SOURCE MATERIAL:
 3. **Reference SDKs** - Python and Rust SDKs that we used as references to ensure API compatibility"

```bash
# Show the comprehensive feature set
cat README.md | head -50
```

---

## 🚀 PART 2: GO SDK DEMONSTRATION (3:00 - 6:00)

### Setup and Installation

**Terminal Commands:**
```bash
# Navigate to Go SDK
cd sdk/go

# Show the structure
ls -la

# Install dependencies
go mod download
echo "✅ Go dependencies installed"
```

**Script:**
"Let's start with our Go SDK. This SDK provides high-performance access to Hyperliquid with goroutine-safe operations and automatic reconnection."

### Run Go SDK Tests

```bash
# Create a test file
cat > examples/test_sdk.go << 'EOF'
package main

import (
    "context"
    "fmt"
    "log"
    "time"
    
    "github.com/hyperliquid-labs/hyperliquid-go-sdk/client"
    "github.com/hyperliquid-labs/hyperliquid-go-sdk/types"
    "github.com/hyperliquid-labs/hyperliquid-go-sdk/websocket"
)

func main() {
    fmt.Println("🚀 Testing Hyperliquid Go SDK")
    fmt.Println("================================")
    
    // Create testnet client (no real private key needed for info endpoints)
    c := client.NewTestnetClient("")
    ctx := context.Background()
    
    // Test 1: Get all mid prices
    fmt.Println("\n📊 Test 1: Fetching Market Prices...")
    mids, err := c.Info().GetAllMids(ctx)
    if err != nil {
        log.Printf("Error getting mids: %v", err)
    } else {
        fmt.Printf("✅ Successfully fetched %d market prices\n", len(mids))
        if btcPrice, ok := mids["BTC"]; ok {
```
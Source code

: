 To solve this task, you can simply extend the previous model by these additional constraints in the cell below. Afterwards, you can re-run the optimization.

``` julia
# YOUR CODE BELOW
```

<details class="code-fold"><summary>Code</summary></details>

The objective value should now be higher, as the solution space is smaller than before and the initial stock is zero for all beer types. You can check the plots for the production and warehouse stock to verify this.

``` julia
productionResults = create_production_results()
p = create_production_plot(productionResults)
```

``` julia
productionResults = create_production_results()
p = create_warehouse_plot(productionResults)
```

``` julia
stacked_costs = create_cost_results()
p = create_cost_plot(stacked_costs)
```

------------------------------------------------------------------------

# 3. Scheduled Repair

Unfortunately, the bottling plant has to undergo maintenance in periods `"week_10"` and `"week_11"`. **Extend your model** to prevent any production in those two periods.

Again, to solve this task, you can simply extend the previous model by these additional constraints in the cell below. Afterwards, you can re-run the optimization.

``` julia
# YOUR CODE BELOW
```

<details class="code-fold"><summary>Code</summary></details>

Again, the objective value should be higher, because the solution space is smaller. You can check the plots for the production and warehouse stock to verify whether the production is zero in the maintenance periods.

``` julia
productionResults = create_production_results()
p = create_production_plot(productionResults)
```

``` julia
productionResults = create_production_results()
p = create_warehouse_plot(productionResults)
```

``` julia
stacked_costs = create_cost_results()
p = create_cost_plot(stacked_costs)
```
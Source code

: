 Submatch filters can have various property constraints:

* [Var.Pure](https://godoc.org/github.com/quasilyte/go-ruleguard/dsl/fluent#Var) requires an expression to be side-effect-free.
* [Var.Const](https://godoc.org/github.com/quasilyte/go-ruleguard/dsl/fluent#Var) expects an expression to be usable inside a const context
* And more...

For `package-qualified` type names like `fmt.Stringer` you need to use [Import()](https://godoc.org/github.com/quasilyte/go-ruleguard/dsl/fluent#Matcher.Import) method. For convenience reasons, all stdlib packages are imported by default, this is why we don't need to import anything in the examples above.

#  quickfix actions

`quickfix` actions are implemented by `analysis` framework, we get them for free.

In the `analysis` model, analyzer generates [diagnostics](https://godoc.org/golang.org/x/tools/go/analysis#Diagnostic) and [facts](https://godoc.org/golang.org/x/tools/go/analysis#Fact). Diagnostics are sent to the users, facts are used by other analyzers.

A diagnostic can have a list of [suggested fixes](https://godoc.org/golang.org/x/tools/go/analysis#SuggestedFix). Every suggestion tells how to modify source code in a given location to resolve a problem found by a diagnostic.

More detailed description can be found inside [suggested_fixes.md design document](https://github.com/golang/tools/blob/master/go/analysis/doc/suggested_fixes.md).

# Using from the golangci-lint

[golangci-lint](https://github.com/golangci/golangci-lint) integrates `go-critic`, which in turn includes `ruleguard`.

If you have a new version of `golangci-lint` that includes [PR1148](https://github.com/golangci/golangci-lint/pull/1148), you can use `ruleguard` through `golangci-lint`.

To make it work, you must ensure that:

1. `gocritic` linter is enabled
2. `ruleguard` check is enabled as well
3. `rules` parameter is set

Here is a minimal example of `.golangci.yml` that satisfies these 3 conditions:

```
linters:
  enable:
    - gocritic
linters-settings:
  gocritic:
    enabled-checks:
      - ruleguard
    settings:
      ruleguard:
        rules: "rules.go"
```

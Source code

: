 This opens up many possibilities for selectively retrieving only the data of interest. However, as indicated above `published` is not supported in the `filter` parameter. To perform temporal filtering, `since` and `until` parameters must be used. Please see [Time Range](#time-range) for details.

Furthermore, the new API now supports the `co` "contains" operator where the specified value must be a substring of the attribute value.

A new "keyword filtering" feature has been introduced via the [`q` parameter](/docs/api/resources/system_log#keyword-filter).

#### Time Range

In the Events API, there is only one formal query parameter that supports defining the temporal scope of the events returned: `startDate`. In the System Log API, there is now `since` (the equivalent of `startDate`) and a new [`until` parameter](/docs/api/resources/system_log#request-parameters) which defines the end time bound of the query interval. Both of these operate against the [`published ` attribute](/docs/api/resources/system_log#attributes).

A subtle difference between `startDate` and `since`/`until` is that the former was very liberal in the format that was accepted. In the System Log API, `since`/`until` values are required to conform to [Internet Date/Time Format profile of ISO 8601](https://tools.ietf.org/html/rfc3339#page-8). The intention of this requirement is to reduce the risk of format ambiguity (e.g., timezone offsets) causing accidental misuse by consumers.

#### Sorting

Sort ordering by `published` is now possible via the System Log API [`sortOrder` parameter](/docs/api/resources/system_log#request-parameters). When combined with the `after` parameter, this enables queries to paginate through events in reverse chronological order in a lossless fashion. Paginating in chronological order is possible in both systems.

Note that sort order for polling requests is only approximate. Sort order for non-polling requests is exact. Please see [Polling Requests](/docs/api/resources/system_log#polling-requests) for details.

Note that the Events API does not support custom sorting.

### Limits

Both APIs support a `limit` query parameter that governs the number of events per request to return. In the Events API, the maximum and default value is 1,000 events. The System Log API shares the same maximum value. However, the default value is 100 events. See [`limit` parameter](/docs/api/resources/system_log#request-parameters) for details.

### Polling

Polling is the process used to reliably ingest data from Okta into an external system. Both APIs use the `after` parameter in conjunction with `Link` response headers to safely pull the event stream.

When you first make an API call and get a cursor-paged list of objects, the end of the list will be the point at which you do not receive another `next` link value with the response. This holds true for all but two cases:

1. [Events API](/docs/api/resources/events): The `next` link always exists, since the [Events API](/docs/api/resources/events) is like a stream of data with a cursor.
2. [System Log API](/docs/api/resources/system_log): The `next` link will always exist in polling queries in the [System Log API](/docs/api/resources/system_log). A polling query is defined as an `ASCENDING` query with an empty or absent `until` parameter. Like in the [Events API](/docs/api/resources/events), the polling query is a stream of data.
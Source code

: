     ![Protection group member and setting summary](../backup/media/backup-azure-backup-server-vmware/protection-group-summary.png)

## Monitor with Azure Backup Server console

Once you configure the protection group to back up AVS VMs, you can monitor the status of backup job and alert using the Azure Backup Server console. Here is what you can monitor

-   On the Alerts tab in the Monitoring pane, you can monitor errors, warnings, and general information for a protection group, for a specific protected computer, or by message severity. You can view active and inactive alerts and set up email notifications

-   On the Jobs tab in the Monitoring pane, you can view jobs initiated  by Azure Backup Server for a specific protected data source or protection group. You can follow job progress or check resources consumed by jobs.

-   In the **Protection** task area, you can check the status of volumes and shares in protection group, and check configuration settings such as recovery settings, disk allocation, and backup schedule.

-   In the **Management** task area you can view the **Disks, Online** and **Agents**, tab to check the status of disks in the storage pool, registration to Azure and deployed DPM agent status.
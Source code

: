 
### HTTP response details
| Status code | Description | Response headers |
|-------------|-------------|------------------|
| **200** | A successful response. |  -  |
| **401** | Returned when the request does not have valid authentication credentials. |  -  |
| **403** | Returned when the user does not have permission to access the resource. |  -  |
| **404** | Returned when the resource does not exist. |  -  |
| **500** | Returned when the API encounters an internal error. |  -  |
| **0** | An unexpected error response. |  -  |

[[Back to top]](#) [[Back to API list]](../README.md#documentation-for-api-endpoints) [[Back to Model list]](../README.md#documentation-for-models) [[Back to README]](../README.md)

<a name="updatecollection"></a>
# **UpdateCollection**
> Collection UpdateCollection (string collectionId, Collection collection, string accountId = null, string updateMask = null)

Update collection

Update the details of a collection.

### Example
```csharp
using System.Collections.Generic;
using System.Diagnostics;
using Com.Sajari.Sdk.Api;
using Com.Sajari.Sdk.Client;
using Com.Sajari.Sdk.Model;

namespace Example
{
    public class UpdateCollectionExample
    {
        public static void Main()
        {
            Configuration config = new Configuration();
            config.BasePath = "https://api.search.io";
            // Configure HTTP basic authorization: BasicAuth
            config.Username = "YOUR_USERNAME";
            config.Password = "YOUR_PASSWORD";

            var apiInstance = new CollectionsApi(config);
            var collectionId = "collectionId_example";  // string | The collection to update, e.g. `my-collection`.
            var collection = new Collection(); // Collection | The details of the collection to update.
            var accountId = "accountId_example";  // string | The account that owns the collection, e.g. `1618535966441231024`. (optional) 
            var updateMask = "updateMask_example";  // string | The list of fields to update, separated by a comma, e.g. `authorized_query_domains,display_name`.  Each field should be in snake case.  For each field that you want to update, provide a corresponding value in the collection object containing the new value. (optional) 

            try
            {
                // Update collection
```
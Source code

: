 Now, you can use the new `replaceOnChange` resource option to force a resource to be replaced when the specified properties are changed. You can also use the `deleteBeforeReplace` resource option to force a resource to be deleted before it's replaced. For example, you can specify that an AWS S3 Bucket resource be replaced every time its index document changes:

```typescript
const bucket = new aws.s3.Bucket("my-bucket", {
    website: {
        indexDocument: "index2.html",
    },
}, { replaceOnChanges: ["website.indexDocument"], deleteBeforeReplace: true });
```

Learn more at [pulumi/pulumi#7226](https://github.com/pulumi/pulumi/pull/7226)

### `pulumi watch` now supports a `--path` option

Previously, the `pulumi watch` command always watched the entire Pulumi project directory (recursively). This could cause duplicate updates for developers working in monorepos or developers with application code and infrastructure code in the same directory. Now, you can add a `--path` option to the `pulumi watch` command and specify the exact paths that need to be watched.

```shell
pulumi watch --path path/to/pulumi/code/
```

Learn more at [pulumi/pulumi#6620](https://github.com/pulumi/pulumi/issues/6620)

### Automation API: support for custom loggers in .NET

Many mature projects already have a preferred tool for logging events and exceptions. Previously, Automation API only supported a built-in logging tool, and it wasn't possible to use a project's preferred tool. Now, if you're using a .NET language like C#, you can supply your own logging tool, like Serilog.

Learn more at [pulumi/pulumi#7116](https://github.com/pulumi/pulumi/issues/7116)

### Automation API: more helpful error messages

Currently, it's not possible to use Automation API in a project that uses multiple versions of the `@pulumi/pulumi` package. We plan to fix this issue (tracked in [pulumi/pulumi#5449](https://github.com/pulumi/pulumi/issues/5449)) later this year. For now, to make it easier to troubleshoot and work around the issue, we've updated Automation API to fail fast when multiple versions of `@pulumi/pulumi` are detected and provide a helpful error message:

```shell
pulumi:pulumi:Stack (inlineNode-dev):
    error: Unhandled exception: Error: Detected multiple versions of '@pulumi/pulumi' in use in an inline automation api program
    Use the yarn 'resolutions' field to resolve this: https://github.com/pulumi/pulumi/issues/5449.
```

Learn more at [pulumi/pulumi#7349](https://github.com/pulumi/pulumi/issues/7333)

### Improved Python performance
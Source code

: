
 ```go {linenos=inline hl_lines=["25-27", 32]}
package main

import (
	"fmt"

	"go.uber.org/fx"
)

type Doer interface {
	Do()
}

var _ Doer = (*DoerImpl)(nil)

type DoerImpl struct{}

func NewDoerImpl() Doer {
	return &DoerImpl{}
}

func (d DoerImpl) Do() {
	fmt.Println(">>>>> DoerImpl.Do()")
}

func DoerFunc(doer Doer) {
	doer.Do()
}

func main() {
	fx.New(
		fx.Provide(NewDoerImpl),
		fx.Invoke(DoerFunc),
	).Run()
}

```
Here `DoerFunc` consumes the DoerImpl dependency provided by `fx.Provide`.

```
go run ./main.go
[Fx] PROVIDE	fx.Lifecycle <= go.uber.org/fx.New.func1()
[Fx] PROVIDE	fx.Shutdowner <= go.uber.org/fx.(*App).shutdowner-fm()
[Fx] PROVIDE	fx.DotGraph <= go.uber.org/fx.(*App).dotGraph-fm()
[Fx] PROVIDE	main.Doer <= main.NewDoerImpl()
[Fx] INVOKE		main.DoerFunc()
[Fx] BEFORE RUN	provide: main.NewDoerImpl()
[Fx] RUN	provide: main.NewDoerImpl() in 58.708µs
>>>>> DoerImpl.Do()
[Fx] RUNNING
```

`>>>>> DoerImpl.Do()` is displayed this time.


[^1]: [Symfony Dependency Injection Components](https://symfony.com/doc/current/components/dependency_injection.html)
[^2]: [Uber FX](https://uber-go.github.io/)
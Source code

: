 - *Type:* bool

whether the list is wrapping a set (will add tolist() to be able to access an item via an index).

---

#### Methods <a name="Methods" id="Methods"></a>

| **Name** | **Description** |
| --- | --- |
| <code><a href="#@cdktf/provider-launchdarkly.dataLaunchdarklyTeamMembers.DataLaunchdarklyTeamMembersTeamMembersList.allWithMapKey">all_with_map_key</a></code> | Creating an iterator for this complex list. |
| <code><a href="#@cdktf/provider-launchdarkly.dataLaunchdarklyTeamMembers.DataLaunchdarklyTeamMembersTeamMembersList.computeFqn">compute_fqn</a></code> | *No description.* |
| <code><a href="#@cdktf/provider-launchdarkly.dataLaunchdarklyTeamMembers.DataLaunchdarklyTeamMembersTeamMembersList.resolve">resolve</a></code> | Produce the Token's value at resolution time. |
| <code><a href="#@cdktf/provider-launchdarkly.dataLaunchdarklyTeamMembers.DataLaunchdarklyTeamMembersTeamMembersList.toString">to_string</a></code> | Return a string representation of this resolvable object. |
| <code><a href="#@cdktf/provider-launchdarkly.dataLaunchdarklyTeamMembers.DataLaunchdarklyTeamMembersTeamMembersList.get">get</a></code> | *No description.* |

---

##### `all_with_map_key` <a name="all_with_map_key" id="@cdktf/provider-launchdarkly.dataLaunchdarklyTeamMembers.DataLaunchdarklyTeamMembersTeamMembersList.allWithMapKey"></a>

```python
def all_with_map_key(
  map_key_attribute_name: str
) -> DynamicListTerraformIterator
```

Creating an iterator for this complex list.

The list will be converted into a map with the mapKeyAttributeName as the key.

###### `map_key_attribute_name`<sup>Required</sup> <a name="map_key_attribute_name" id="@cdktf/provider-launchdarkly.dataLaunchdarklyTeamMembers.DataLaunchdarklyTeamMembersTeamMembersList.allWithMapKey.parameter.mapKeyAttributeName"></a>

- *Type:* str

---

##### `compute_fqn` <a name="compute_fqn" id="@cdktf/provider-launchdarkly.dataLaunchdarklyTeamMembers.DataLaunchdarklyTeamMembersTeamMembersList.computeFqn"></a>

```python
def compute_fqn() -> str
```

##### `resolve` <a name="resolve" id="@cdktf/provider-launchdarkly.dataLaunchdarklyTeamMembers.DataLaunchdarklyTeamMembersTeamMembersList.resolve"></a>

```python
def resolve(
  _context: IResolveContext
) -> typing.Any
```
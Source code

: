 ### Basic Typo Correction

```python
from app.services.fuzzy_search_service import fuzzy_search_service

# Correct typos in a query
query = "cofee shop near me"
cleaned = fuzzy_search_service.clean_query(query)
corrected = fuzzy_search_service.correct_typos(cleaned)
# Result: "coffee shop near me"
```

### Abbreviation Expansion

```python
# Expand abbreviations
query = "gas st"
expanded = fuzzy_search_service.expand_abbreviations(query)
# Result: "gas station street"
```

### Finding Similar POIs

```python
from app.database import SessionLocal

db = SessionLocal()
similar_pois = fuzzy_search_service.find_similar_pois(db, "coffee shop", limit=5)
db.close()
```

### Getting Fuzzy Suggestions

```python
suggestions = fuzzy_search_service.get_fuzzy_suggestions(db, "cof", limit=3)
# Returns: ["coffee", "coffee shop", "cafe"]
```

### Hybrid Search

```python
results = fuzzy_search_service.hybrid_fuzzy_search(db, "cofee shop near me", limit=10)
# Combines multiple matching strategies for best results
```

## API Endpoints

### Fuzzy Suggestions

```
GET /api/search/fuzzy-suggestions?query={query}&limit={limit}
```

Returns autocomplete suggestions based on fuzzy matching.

WHAT THE TASK ASKS:
Which lines of the listing contain the string "cleaned"? Copy every one of them.

RESPONSE TO THE EXERCISE:
cleaned = fuzzy_search_service.clean_query(query)
corrected = fuzzy_search_service.correct_typos(cleaned)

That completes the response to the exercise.